[Saved entries]
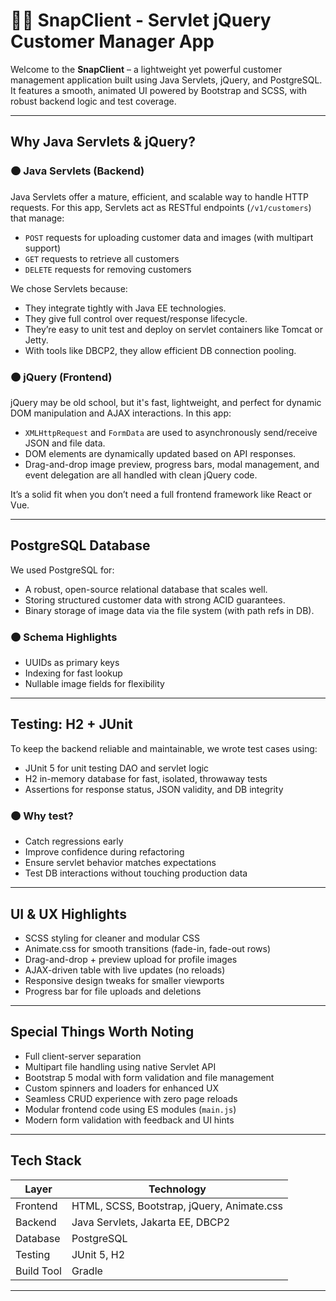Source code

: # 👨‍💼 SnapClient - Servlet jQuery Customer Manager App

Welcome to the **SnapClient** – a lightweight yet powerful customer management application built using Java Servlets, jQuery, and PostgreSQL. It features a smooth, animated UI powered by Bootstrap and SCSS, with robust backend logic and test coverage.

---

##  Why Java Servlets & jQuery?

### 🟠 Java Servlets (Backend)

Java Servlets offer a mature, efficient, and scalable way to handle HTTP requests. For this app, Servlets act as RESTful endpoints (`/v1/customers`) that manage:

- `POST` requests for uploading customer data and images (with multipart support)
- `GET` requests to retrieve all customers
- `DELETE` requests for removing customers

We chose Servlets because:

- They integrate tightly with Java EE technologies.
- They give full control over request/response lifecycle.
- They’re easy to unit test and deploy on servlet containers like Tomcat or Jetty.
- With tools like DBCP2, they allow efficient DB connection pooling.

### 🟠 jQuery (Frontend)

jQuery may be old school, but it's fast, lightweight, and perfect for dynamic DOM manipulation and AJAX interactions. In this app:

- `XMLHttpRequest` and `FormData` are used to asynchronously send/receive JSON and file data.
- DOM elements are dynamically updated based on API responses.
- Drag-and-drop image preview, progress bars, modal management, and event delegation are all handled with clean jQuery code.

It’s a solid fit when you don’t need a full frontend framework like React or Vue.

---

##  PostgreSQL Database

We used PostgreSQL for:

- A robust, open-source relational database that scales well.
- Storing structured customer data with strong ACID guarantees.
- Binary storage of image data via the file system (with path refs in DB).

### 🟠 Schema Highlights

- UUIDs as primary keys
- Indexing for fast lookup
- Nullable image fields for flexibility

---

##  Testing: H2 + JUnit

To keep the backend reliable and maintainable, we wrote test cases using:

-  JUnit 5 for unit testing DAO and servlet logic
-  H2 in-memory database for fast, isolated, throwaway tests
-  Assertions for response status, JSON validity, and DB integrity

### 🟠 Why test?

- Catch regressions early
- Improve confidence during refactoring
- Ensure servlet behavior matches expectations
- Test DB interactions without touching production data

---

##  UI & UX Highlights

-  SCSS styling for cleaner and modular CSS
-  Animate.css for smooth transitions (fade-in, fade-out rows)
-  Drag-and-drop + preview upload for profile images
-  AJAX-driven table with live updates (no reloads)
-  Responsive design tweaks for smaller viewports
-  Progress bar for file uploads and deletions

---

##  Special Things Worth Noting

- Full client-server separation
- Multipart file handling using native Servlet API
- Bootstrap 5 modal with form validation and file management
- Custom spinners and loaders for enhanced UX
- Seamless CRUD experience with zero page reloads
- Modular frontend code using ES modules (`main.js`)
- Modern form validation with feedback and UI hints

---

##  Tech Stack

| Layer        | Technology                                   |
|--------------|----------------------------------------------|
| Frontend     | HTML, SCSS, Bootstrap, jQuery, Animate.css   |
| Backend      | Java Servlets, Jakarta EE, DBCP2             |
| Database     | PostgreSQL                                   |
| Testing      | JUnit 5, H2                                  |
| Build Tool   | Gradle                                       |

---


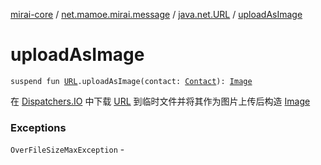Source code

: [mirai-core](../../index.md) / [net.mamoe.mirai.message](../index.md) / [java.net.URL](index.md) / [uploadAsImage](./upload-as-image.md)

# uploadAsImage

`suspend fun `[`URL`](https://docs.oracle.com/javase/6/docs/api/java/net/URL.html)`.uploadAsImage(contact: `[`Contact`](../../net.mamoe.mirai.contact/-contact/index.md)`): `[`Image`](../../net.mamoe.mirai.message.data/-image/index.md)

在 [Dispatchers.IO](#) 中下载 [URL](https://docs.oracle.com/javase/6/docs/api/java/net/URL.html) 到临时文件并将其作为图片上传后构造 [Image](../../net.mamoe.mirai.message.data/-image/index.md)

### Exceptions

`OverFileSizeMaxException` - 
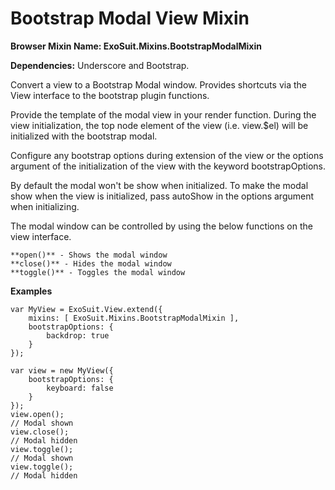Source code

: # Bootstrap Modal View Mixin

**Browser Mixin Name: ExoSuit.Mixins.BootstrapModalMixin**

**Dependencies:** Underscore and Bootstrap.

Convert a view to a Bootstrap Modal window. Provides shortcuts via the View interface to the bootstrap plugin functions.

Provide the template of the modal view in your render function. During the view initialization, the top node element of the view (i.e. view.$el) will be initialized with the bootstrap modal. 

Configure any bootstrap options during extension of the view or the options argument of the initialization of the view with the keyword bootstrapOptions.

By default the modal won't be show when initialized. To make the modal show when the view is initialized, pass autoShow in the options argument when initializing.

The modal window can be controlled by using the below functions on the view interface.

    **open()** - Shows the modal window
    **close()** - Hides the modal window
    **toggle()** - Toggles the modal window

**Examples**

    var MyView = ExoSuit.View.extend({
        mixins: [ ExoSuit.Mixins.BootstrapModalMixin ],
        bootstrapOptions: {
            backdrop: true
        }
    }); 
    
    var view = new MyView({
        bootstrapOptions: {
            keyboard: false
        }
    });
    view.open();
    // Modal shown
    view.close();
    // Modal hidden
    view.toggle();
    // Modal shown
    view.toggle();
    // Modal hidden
* * *
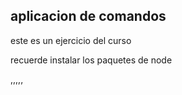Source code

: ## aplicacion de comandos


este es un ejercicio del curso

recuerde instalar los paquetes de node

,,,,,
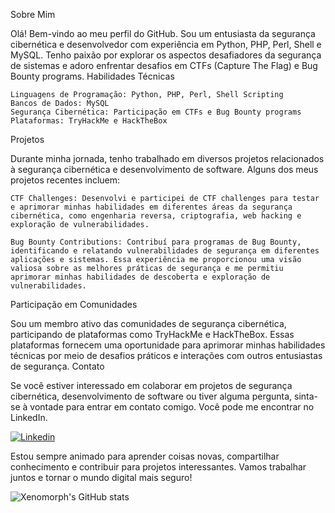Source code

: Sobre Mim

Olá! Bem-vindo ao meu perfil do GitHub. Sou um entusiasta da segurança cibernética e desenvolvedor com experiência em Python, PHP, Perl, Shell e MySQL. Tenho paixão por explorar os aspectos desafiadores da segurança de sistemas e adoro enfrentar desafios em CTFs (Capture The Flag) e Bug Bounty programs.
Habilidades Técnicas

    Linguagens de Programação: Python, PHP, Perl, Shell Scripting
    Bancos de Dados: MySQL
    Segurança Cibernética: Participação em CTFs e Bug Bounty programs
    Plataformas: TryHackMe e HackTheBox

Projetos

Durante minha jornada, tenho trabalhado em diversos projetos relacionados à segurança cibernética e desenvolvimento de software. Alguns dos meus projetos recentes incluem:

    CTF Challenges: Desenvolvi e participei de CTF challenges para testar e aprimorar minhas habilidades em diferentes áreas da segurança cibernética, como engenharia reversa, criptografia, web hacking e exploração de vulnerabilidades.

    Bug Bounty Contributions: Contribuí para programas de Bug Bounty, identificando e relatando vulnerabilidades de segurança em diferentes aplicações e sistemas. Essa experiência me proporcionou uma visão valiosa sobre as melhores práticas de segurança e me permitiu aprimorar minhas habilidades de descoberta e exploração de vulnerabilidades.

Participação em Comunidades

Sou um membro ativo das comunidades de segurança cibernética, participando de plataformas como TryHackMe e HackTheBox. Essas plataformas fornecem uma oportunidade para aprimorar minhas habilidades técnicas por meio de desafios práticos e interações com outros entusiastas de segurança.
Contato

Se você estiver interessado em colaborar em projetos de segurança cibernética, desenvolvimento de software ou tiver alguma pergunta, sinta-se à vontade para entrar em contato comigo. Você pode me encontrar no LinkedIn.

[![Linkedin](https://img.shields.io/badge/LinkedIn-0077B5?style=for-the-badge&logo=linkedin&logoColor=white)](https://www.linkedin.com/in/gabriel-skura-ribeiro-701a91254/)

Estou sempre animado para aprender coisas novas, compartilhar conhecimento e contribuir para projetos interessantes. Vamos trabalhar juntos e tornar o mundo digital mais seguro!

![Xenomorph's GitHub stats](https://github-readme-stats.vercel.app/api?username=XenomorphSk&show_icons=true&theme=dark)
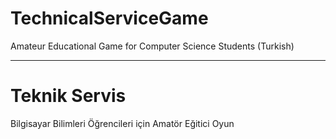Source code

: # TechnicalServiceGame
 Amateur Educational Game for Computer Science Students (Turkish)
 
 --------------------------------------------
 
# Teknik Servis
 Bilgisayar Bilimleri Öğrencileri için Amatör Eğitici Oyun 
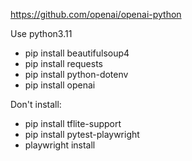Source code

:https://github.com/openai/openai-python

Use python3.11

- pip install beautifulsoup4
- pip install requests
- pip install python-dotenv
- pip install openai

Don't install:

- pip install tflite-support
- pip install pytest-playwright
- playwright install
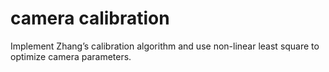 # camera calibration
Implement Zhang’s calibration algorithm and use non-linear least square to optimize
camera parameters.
--
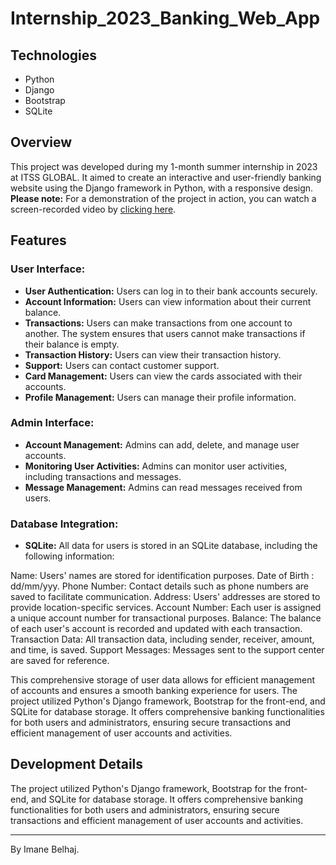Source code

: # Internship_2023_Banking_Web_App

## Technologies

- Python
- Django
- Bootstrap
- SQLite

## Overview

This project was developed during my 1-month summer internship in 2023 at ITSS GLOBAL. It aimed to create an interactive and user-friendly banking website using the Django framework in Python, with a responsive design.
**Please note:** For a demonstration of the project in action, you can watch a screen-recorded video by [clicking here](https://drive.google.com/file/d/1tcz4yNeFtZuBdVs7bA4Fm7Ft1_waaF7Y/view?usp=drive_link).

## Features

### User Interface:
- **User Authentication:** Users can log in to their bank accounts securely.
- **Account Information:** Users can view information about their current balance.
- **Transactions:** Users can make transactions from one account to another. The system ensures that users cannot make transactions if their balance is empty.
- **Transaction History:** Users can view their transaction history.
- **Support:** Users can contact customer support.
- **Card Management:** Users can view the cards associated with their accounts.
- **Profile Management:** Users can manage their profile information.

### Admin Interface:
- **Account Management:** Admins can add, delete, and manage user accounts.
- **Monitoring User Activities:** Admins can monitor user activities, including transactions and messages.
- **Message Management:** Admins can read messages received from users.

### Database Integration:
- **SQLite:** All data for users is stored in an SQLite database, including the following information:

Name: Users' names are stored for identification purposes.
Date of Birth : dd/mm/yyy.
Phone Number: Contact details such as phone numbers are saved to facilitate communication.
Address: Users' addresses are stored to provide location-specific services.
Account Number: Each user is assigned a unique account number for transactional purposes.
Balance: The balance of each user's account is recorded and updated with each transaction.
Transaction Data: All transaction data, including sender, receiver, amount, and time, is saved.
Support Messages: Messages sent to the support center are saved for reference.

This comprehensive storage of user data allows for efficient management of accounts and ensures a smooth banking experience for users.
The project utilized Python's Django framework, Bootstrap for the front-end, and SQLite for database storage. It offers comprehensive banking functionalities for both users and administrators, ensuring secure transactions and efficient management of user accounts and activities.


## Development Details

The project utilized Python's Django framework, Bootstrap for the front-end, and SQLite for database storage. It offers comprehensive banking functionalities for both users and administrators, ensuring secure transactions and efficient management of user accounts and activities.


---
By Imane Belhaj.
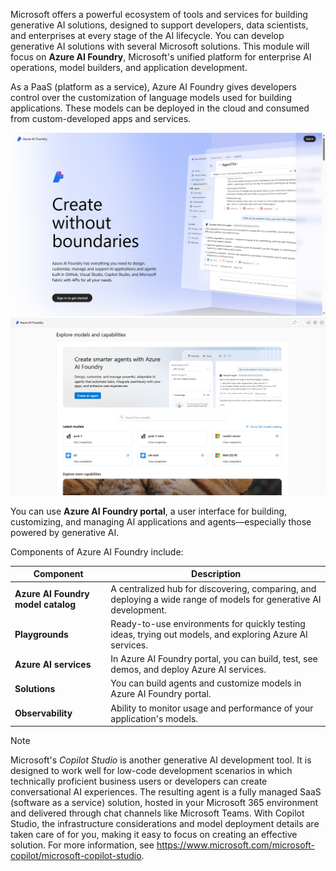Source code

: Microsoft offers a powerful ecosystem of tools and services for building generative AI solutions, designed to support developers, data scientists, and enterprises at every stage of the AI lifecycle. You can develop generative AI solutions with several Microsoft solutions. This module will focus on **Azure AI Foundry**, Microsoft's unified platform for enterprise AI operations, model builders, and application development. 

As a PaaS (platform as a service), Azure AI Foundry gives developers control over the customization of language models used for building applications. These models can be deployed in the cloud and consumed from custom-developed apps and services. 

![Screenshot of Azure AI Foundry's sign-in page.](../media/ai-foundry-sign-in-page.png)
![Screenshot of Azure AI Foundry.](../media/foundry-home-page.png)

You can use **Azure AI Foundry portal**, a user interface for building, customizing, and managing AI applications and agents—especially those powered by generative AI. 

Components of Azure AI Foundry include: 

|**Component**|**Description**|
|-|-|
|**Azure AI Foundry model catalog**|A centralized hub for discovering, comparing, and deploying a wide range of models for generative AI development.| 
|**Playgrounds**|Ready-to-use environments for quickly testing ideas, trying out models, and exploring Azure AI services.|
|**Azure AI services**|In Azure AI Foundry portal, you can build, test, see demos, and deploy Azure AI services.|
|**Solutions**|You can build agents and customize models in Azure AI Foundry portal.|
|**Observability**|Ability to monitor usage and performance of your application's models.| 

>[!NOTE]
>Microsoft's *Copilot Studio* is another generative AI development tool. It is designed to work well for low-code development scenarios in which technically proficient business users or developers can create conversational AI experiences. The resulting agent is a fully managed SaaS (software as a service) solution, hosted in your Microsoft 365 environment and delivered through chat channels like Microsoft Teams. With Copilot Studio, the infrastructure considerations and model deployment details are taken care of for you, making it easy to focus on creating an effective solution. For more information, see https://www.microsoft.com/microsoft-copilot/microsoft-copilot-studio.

- **TO DO**:
Your reply should contain only the number of lines in the entries above with the word "Participação".

- **OUTPUT FOR THIS EXERCISE**:
2